Still relying heavily on volunteers, the Goose was able to create and maintain a compassionate environment where the support and warmth of volunteers supported parents to go out and find better situations for themselves and their children. As the years went by, the staff of the Goose reached out to several other faith-based communities for help in providing donations and volunteers. Today, there are dozens of churches, synagogues, and other faith-based congregations providing support to Goose Hollow.

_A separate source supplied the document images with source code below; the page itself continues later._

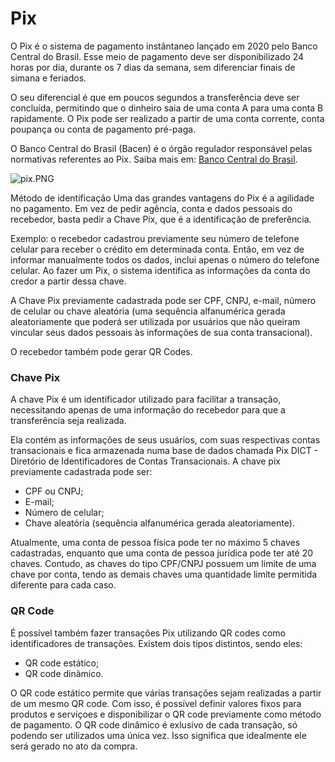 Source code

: <!--

Contexto
Você atua como Technical Writer em uma empresa e o Product Manager do projeto
que você faz parte pediu um tutorial, em português, de como utilizar o produto.


Para isso, ele te orientou a criar um repositório no Github e escrever em markdown um
texto com o tema "Como configurar sua chave PIX".


Instruções
● Pense que este tutorial poderia ser publicado em uma documentação pública. Por isso,
além do texto, seria interessante entender como você estruturaria as informações da
página com menu, submenu e demais recursos, como tabelas, listas ou tabs.
● Crie um repositório em sua conta no Github com o nome pix-tutorial. Você pode
consultar a documentação oficial do Github para entender desde como abrir uma conta
até como criar um repositório do zero.

-->
# Pix

O Pix é o sistema de pagamento instântaneo lançado em 2020 pelo Banco Central do Brasil. Esse meio de pagamento deve ser disponibilizado 24 horas por dia, durante os 7 dias da semana, sem diferenciar finais de simana e feriados.

O seu diferencial é que em poucos segundos a transferência deve ser concluída, permitindo que o dinheiro saia de uma conta A para uma conta B rapidamente. O Pix pode ser realizado a partir de uma conta corrente, conta poupança ou conta de pagamento pré-paga.

O Banco Central do Brasil (Bacen) é o órgão regulador responsável pelas normativas referentes ao Pix. Saiba mais em: [Banco Central do Brasil](https://www.bcb.gov.br/estabilidadefinanceira/pix).

![pix.PNG]("Pix")

Método de identificação
Uma das grandes vantagens do Pix é a agilidade no pagamento. Em vez de pedir agência, conta e dados pessoais do recebedor, basta pedir a Chave Pix, que é a identificação de preferência.

Exemplo: o recebedor cadastrou previamente seu número de telefone celular para receber o crédito em determinada conta. Então, em vez de informar manualmente todos os dados, inclui apenas o número do telefone celular. Ao fazer um Pix, o sistema identifica as informações da conta do credor a partir dessa chave.

A Chave Pix previamente cadastrada pode ser CPF, CNPJ, e-mail, número de celular ou chave aleatória (uma sequência alfanumérica gerada aleatoriamente que poderá ser utilizada por usuários que não queiram vincular seus dados pessoais às informações de sua conta transacional). 

O recebedor também pode gerar QR Codes.

<!--
## Como configurar sua chave Pix
Não há limite mínimo para pagamentos ou transferências via Pix. Isso quer dizer que você pode fazer transações a partir de R$0,01. Em geral, também não há limite máximo de valores. Entretanto, as instituições que ofertam o Pix poderão estabelecer limites máximos de valor baseados em critérios de mitigação de riscos de fraude e de critérios de prevenção à lavagem de dinheiro e ao financiamento do terrorismo. Os usuários podem solicitar ajustes nos limites estabelecidos, devendo a instituição acatar imediatamente a solicitação caso o pedido seja para redução de valor.
-->
### Chave Pix

A chave Pix é um identificador utilizado para facilitar a transação, necessitando apenas de uma informação do recebedor para que a transferência seja realizada.

Ela contém as informações de seus usuários, com suas respectivas contas transacionais e fica armazenada numa base de dados chamada Pix DICT - Diretório de Identificadores de Contas Transacionais.  A chave pix previamente cadastrada pode ser:

- CPF ou CNPJ;
- E-mail;
- Número de celular;
- Chave aleatória (sequência alfanumérica gerada aleatoriamente). 

Atualmente, uma conta de pessoa física pode ter no máximo 5 chaves cadastradas, enquanto que uma conta de pessoa jurídica pode ter até 20 chaves. Contudo, as chaves do tipo CPF/CNPJ possuem um limite de uma chave por conta, tendo as demais chaves uma quantidade limite permitida diferente para cada caso. 

### QR Code

É possível também fazer transações Pix utilizando QR codes como identificadores de transações. Existem dois tipos distintos, sendo eles:

- QR code estático;
- QR code dinâmico.

O QR code estático permite que várias transações sejam realizadas a partir de um mesmo QR code. Com isso, é possível definir valores fixos para produtos e serviçoes e disponibilizar o QR code previamente como método de pagamento. O QR code dinâmico é exlusivo de cada transação, só podendo ser utilizados uma única vez. Isso significa que idealmente ele será gerado no ato da compra.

Over the years, the Goose partnered with first the Salvation Army and then the YWCA Safe Haven so that families from the Goose could go utilize the other organizations’ day shelters for homeless families. At the YWCA, families could for the first time meet with trained case managers who could help them find permanent housing. These partnerships were a great opportunity for our families, but they were laden with several problems, most importantly that the Salvation Army and the YWCA were very far away and required about a 1-2 hour train ride from the Goose. It was very hard for families with small children to make the long trek during the cold, rainy, winter months and they often could not make it over to receive services that would help them succeed in finding permanent housing.
In 2006, Goose Hollow expanded its services to provide shelter between the months of November to April; this marked the first of many successful attempts to be able to provide more help to more families with children in Portland.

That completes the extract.